(PROVIDED RECORDS)

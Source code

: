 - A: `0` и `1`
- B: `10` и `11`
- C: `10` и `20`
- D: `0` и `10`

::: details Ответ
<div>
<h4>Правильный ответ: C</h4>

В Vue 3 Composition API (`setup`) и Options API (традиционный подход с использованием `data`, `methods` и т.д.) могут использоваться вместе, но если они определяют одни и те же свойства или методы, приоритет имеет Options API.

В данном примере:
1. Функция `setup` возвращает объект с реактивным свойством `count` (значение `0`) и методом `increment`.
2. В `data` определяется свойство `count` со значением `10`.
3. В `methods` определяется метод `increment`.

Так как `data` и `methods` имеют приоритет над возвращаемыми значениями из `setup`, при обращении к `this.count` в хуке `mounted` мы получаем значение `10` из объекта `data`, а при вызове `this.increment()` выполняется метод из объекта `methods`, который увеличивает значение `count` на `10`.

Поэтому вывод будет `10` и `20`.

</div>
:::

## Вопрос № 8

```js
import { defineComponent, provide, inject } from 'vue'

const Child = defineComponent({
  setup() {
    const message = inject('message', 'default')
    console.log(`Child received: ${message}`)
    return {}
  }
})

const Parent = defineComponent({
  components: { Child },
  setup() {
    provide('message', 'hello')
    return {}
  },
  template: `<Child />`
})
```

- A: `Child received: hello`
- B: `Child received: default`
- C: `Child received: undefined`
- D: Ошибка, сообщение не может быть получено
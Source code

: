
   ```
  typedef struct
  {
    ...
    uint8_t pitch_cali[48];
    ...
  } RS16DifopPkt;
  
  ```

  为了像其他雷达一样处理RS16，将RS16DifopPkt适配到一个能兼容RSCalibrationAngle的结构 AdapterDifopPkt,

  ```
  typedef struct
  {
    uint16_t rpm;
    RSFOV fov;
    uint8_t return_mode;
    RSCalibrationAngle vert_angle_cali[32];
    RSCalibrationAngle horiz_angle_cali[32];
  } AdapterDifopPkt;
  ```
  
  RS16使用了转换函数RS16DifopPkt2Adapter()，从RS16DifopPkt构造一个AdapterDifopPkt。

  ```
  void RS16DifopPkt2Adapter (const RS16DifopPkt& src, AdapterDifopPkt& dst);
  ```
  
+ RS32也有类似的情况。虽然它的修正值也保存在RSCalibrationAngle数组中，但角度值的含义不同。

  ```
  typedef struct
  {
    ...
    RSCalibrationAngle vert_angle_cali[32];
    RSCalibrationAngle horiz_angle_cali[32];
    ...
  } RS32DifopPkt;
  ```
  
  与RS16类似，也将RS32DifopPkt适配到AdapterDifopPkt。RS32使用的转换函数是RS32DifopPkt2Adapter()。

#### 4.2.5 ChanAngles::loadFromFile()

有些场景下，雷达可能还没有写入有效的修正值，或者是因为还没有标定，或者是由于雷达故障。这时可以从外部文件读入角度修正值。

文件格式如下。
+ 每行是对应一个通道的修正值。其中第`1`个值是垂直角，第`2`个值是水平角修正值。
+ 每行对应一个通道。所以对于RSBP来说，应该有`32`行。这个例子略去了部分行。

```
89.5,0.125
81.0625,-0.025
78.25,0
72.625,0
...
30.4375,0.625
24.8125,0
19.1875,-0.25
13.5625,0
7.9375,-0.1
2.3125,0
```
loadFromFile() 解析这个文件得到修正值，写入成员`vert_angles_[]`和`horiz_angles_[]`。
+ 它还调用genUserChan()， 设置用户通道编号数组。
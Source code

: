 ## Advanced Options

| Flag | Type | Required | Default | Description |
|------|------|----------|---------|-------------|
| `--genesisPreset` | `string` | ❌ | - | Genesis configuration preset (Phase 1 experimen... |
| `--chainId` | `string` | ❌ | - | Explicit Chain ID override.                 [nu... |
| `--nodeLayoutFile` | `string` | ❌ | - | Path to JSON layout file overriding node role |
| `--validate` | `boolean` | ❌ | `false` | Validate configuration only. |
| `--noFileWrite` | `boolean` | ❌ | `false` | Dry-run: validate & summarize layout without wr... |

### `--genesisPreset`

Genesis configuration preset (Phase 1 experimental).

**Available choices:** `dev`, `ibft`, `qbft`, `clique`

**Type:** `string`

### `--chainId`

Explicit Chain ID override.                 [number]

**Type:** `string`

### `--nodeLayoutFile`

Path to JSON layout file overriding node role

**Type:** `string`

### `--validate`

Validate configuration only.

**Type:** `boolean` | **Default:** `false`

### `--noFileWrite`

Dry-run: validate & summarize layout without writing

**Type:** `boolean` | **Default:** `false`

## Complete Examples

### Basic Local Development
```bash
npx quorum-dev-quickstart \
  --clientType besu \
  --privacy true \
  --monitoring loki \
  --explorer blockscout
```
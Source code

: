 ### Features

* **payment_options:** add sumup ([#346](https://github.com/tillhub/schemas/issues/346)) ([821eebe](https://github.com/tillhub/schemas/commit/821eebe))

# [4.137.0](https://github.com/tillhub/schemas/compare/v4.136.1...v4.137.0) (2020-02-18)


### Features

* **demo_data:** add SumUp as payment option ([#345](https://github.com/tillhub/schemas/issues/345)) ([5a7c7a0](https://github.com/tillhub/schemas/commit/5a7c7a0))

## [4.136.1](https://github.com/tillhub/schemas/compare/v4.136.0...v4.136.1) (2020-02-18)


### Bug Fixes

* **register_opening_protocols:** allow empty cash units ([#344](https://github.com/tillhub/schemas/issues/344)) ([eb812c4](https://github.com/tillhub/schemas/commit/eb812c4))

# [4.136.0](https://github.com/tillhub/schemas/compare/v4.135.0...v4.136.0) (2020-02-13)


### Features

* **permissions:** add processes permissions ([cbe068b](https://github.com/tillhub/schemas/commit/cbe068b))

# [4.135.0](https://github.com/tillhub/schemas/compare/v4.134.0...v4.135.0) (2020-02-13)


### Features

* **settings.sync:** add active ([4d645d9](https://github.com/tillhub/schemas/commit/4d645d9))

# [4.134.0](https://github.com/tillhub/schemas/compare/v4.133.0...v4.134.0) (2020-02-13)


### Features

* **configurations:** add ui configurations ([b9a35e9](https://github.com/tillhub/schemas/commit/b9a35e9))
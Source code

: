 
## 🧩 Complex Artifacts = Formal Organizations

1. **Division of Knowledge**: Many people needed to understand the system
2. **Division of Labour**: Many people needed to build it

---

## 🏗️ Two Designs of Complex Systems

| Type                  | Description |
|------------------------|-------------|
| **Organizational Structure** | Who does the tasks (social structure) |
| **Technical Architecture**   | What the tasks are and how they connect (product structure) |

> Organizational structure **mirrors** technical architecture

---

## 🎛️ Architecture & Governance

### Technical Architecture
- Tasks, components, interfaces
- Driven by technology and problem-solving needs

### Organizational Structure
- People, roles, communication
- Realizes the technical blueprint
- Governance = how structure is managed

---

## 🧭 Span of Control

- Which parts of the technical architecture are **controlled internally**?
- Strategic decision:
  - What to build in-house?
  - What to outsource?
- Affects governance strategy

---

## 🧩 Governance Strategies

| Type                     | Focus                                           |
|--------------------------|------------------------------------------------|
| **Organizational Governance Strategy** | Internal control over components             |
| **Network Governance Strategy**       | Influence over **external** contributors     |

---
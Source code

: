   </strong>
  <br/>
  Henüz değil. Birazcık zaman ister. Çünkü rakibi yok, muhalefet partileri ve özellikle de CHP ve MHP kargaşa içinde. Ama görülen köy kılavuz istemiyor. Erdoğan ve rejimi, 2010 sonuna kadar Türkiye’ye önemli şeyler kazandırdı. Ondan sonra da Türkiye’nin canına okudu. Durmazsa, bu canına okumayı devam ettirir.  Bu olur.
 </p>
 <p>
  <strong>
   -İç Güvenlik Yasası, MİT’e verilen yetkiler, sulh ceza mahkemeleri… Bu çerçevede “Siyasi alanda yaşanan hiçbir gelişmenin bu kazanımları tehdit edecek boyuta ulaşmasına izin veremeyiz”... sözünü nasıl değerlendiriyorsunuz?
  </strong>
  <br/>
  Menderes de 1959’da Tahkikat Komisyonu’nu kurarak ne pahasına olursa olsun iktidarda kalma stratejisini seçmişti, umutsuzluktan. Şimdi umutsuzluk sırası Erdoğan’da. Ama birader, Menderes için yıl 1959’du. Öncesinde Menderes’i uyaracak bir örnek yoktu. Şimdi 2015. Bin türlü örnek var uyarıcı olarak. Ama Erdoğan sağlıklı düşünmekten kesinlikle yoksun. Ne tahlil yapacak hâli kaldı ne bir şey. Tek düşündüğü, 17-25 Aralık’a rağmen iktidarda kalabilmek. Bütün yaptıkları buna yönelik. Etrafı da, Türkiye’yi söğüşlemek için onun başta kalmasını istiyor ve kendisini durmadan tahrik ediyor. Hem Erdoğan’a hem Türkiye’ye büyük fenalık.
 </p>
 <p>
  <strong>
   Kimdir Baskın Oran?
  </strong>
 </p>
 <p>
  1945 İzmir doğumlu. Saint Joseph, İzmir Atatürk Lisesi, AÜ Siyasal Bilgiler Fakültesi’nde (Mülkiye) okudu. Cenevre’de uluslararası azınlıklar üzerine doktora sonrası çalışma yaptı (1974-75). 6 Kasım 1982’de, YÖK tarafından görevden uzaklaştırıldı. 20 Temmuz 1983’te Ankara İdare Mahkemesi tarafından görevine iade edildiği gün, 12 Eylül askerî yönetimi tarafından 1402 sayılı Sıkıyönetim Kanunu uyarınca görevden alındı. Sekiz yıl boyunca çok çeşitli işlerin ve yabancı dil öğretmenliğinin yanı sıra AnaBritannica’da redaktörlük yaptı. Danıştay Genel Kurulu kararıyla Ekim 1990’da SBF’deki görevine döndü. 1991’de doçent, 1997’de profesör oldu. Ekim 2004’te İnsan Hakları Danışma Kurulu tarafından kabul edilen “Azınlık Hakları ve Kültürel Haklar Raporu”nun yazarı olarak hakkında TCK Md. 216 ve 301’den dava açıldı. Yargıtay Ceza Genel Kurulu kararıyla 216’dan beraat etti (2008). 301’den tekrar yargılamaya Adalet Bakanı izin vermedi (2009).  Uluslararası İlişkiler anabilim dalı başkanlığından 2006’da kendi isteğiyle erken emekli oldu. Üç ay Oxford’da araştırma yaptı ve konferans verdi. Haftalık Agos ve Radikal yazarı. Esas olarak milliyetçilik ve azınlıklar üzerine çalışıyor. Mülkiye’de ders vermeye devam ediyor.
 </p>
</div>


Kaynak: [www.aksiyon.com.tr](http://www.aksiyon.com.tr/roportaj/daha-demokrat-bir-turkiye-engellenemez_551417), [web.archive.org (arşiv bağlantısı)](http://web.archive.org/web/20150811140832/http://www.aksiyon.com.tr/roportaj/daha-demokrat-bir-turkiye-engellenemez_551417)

(End PROVIDED RECORDS)

WHAT TO WORK ON:
Please return all lines from the records that hold the word "commit".

EXPECTED ANSWER:
* **payment_options:** add sumup ([#346](https://github.com/tillhub/schemas/issues/346)) ([821eebe](https://github.com/tillhub/schemas/commit/821eebe))
* **demo_data:** add SumUp as payment option ([#345](https://github.com/tillhub/schemas/issues/345)) ([5a7c7a0](https://github.com/tillhub/schemas/commit/5a7c7a0))
* **register_opening_protocols:** allow empty cash units ([#344](https://github.com/tillhub/schemas/issues/344)) ([eb812c4](https://github.com/tillhub/schemas/commit/eb812c4))
* **permissions:** add processes permissions ([cbe068b](https://github.com/tillhub/schemas/commit/cbe068b))
* **settings.sync:** add active ([4d645d9](https://github.com/tillhub/schemas/commit/4d645d9))
* **configurations:** add ui configurations ([b9a35e9](https://github.com/tillhub/schemas/commit/b9a35e9))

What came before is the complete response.